Cloudera Enterprise is Driving Big Data Analytics to the Cloud
Directly query cloud-native storage
Run high-performance SQL analytics directly against data in Amazon S3 without having to move the data into separate storage or transform it into a proprietary format.
Elastically scale for changing demands
Support peak and off-peak usage with a modern, decoupled architecture that allows you to elastically grow and shrink compute and storage independently, as needed.
Transient pay-as-you-go clusters
Spin up and spin down clusters for periodic batch jobs to address changing needs and save on compute hosting costs without time-consuming data-load operations.

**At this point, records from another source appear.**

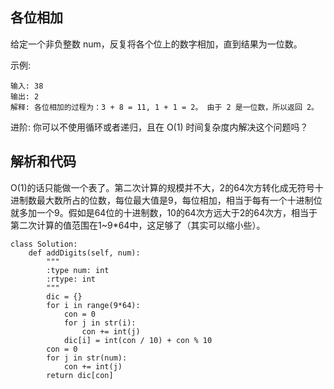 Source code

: ## 各位相加

给定一个非负整数 num，反复将各个位上的数字相加，直到结果为一位数。

示例:

	输入: 38
	输出: 2 
	解释: 各位相加的过程为：3 + 8 = 11, 1 + 1 = 2。 由于 2 是一位数，所以返回 2。
进阶:
你可以不使用循环或者递归，且在 O(1) 时间复杂度内解决这个问题吗？

## 解析和代码

O(1)的话只能做一个表了。第二次计算的规模并不大，2的64次方转化成无符号十进制数最大数所占的位数，每位最大值是9，每位相加，相当于每有一个十进制位就多加一个9。假如是64位的十进制数，10的64次方远大于2的64次方，相当于第二次计算的值范围在1~9*64中，这足够了（其实可以缩小些）。

	class Solution:
	    def addDigits(self, num):
	        """
	        :type num: int
	        :rtype: int
	        """
	        dic = {}
	        for i in range(9*64):
	            con = 0
	            for j in str(i):
	                con += int(j)
	            dic[i] = int(con / 10) + con % 10
	        con = 0
	        for j in str(num):
	            con += int(j)
	        return dic[con]
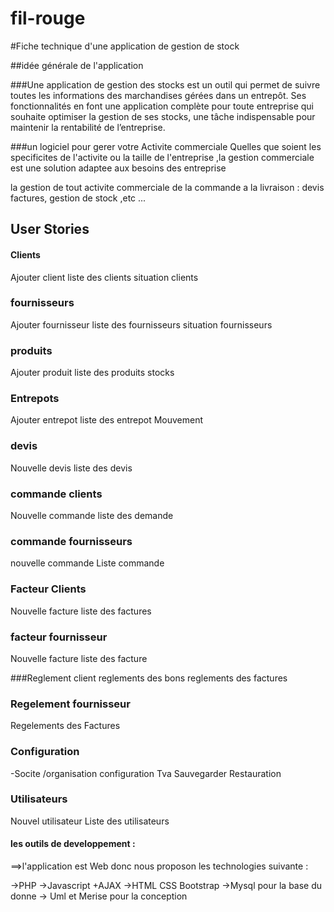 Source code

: # fil-rouge

#Fiche technique d'une application de gestion de stock

##idée générale de l'application

###Une application de gestion des stocks est un outil qui permet de suivre toutes les informations des marchandises gérées dans un entrepôt. 
Ses fonctionnalités en font une application complète pour toute entreprise qui souhaite optimiser la gestion de ses stocks, 
une tâche indispensable pour maintenir la rentabilité de l’entreprise.

###un logiciel pour gerer votre Activite commerciale Quelles que soient les specificites de l'activite ou la taille de l'entreprise ,la gestion commerciale est une solution adaptee aux besoins des entreprise

la gestion de tout activite commerciale de la commande a la livraison :
devis factures, gestion de stock ,etc ... 



## User Stories

####  Clients

Ajouter client 
liste des clients
situation clients

### fournisseurs

Ajouter fournisseur
liste des fournisseurs
situation fournisseurs



### produits
Ajouter produit
liste des produits
stocks


### Entrepots
Ajouter entrepot
liste des entrepot
Mouvement

### devis
Nouvelle devis
liste des devis

### commande clients
Nouvelle commande
liste des demande


### commande fournisseurs
nouvelle commande 
Liste commande

### Facteur Clients
Nouvelle facture
liste des factures

### facteur fournisseur
Nouvelle facture
liste des facture

###Reglement client 
reglements des bons 
reglements des factures

### Regelement fournisseur
Regelements des Factures 

### Configuration 
-Socite /organisation 
configuration Tva 
Sauvegarder 
Restauration 


### Utilisateurs
Nouvel utilisateur
Liste des utilisateurs




#### les outils de developpement :

==>l'application est Web donc nous proposon les technologies suivante :

->PHP 
->Javascript +AJAX 
->HTML CSS Bootstrap 
->Mysql pour la base du donne 
-> Uml et Merise pour la conception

Data portability and flexibility
Shared object store means data is not bound to a single application. This same data can be used for multiple applications, including ETL and data science, without moving it to a separate cluster.

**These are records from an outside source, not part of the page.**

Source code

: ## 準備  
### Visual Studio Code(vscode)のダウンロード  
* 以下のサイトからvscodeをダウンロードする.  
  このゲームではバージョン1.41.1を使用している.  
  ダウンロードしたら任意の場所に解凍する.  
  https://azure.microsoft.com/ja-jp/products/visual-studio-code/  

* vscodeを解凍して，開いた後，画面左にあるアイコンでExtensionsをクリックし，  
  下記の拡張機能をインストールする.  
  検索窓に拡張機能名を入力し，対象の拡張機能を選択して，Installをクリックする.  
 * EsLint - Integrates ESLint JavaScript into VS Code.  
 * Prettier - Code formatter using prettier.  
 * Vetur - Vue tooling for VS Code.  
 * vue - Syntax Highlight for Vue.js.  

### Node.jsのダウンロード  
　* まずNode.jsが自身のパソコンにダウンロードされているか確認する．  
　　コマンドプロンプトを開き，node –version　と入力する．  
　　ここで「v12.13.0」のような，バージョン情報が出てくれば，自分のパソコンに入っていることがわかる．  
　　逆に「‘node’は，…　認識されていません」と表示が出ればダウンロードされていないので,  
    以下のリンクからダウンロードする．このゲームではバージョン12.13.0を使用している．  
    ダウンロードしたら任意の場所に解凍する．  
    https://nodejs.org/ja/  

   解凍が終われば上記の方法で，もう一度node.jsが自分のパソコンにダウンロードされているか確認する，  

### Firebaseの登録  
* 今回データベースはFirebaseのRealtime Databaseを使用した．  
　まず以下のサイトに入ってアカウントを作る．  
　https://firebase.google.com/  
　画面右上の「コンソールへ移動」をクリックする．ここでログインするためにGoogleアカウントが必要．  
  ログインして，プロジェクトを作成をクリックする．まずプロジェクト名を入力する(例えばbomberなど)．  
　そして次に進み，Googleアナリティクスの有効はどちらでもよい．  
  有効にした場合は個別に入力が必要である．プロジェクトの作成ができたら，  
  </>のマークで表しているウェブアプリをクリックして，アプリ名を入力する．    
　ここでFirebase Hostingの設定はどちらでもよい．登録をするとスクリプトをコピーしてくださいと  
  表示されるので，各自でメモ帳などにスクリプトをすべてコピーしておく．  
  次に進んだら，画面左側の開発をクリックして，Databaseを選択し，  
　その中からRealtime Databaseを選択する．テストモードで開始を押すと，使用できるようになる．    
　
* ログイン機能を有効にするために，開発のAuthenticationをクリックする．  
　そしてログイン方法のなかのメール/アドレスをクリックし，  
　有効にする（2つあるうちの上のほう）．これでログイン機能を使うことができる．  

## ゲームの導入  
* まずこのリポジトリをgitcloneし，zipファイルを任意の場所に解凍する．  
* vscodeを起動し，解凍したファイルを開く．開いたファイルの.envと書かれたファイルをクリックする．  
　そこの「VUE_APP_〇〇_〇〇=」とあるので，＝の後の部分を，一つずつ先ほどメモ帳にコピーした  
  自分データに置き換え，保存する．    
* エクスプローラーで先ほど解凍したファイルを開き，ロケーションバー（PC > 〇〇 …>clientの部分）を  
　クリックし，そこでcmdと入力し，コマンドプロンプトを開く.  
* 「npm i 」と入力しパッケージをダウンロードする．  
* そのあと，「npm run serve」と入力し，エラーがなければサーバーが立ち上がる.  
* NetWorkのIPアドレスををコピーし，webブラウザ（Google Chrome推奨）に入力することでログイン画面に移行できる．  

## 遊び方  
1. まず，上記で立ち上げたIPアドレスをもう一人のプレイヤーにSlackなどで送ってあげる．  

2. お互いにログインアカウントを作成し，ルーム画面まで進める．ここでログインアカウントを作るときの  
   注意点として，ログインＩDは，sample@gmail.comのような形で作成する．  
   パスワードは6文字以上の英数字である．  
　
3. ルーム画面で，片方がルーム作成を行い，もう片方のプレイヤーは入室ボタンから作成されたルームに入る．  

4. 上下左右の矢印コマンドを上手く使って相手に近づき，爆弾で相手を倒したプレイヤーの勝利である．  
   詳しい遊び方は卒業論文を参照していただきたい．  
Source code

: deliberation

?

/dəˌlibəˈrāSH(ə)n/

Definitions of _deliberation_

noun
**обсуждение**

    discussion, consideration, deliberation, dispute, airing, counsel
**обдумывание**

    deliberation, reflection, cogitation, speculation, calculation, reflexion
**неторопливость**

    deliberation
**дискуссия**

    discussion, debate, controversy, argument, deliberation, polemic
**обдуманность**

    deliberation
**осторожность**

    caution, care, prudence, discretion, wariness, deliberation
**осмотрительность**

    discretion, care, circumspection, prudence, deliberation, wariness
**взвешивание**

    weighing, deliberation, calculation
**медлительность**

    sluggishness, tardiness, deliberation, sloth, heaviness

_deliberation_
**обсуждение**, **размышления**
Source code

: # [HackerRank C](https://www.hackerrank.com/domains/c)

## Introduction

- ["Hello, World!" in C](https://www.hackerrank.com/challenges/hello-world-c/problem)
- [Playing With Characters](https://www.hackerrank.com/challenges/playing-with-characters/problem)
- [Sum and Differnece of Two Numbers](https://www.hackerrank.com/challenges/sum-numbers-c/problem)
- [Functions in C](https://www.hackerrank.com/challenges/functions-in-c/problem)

Cloudera Enterprise delivers a modern analytic database, powered by Apache Impala (incubating) for high-performance SQL analytics in the cloud. Impala is the only MPP SQL engine with hybrid portability, built to work with data stored on open, shared data platforms like Apache Hadoop’s HDFS file system (on local Amazon EBS storage), Apache Kudu’s columnar storage, and object stores like Amazon S3. With the ability to access data from multiple sources in open formats, Impala lets users query data more quickly and flexibly without rigid data modeling and loading typical of monolithic analytic database architectures. This capability is especially useful in the cloud as you can take advantage of transient clusters and on-demand elasticity to save on cluster-hosting costs.

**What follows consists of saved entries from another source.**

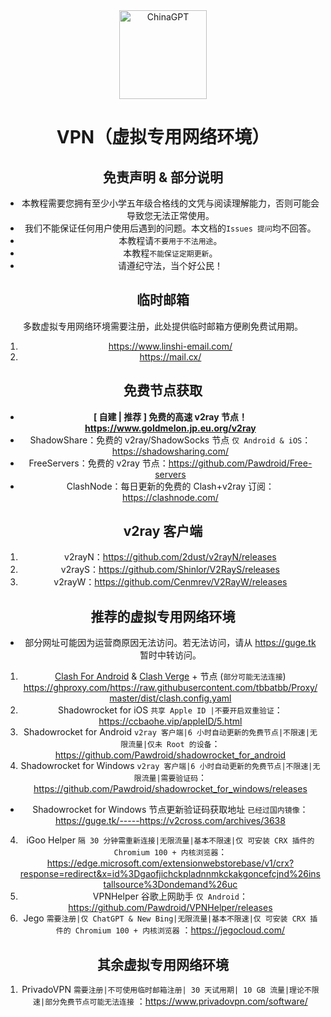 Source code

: <div align="center">
  <img src="https://ghproxy.com/https://raw.githubusercontent.com/PlayMcBKuwu/chinagpt/main/GPT-4.png" alt="ChinaGPT" width="140" height="142" />  
  
# VPN（虚拟专用网络环境）  
## 免责声明 & 部分说明  
* 本教程需要您拥有至少小学五年级合格线的文凭与阅读理解能力，否则可能会导致您无法正常使用。
* 我们不能保证任何用户使用后遇到的问题。本文档的`Issues 提问`均不回答。  
* 本教程请`不要用于不法用途`。  
* 本教程`不能保证定期更新`。  
* 请遵纪守法，当个好公民！  
  
## 临时邮箱  
多数虚拟专用网络环境需要注册，此处提供临时邮箱方便刷免费试用期。  
1.  https://www.linshi-email.com/  
2.  https://mail.cx/  
  
## 免费节点获取  
- **[ 自建 | 推荐 ] 免费的高速 v2ray 节点！ https://www.goldmelon.jp.eu.org/v2ray**
- ShadowShare：免费的 v2ray/ShadowSocks 节点 `仅 Android & iOS`：https://shadowsharing.com/  
- FreeServers：免费的 v2ray 节点：https://github.com/Pawdroid/Free-servers  
- ClashNode：每日更新的免费的 Clash+v2ray 订阅：https://clashnode.com/
  
## v2ray 客户端
  
1.  v2rayN：https://github.com/2dust/v2rayN/releases  
2.  v2rayS：https://github.com/Shinlor/V2RayS/releases  
3.  v2rayW：https://github.com/Cenmrev/V2RayW/releases  
  
## 推荐的虚拟专用网络环境  
* 部分网址可能因为运营商原因无法访问。若无法访问，请从 https://guge.tk 暂时中转访问。  
  
1.  <a href="https://github.com/Kr328/ClashForAndroid/releases">Clash For Android</a> & <a href="https://github.com/zzzgydi/clash-verge/releases">Clash Verge</a> + 节点 (`部分可能无法连接`) https://ghproxy.com/https://raw.githubusercontent.com/tbbatbb/Proxy/master/dist/clash.config.yaml  
2.  Shadowrocket for iOS `共享 Apple ID |不要开启双重验证`：https://ccbaohe.vip/appleID/5.html
2.  Shadowrocket for Android `v2ray 客户端|6 小时自动更新的免费节点|不限速|无限流量|仅未 Root 的设备`：https://github.com/Pawdroid/shadowrocket_for_android  
3.  Shadowrocket for Windows `v2ray 客户端|6 小时自动更新的免费节点|不限速|无限流量|需要验证码`：https://github.com/Pawdroid/shadowrocket_for_windows/releases
- Shadowrocket for Windows 节点更新验证码获取地址 `已经过国内镜像`：https://guge.tk/-----https://v2cross.com/archives/3638  
4.  iGoo Helper `隔 30 分钟需重新连接|无限流量|基本不限速|仅 可安装 CRX 插件的 Chromium 100 + 内核浏览器`：https://edge.microsoft.com/extensionwebstorebase/v1/crx?response=redirect&x=id%3Dgaofjichckpladnnmkckakgoncefcjnd%26installsource%3Dondemand%26uc
5.  VPNHelper 谷歌上网助手 `仅 Android`：https://github.com/Pawdroid/VPNHelper/releases  
6.  Jego `需要注册|仅 ChatGPT & New Bing|无限流量|基本不限速|仅 可安装 CRX 插件的 Chromium 100 + 内核浏览器` ：https://jegocloud.com/  
  
## 其余虚拟专用网络环境
1.  PrivadoVPN  `需要注册|不可使用临时邮箱注册| 30 天试用期| 10 GB 流量|理论不限速|部分免费节点可能无法连接` ：https://www.privadovpn.com/software/  
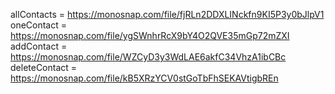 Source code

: allContacts = https://monosnap.com/file/fjRLn2DDXLINckfn9KI5P3y0bJlpV1
oneContact = https://monosnap.com/file/ygSWnhrRcX9bY4O2QVE35mGp72mZXI
addContact = https://monosnap.com/file/WZCyD3y3WdLAE6akfC34VhzA1ibCBc
deleteContact = https://monosnap.com/file/kB5XRzYCV0stGoTbFhSEKAVtigbREn
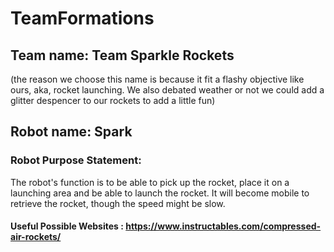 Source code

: # TeamFormations

## Team name: Team Sparkle Rockets 
(the reason we choose this name is because it fit a flashy objective like ours, aka, rocket launching. We also debated weather or not we could add a glitter despencer to our rockets to add a little fun)

## Robot name: Spark

### Robot Purpose Statement: 
The robot's function is to be able to pick up the rocket, place it on a launching area and be able to launch the rocket. It will become mobile to retrieve the rocket, though the speed might be slow.

#### Useful Possible Websites : https://www.instructables.com/compressed-air-rockets/
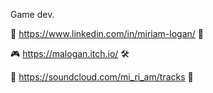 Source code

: Game dev.

🌌 https://www.linkedin.com/in/miriam-logan/ 🐜

🎮 https://malogan.itch.io/ 🛠

🎹 https://soundcloud.com/mi_ri_am/tracks 🎸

Paired with the powerful batch processing tool, Hive-on-Spark (which also supports cloud-native data access), you can take full advantage of a shared data layer to support ETL and BI analytics in the cloud. Using Cloudera Director, you can spin up transient clusters for periodic batch and data preparation jobs and terminate the cluster once complete. This data is immediately available for BI and exploration, and Cloudera Director makes it easy to elastically grow and shrink these clusters based on peak usage.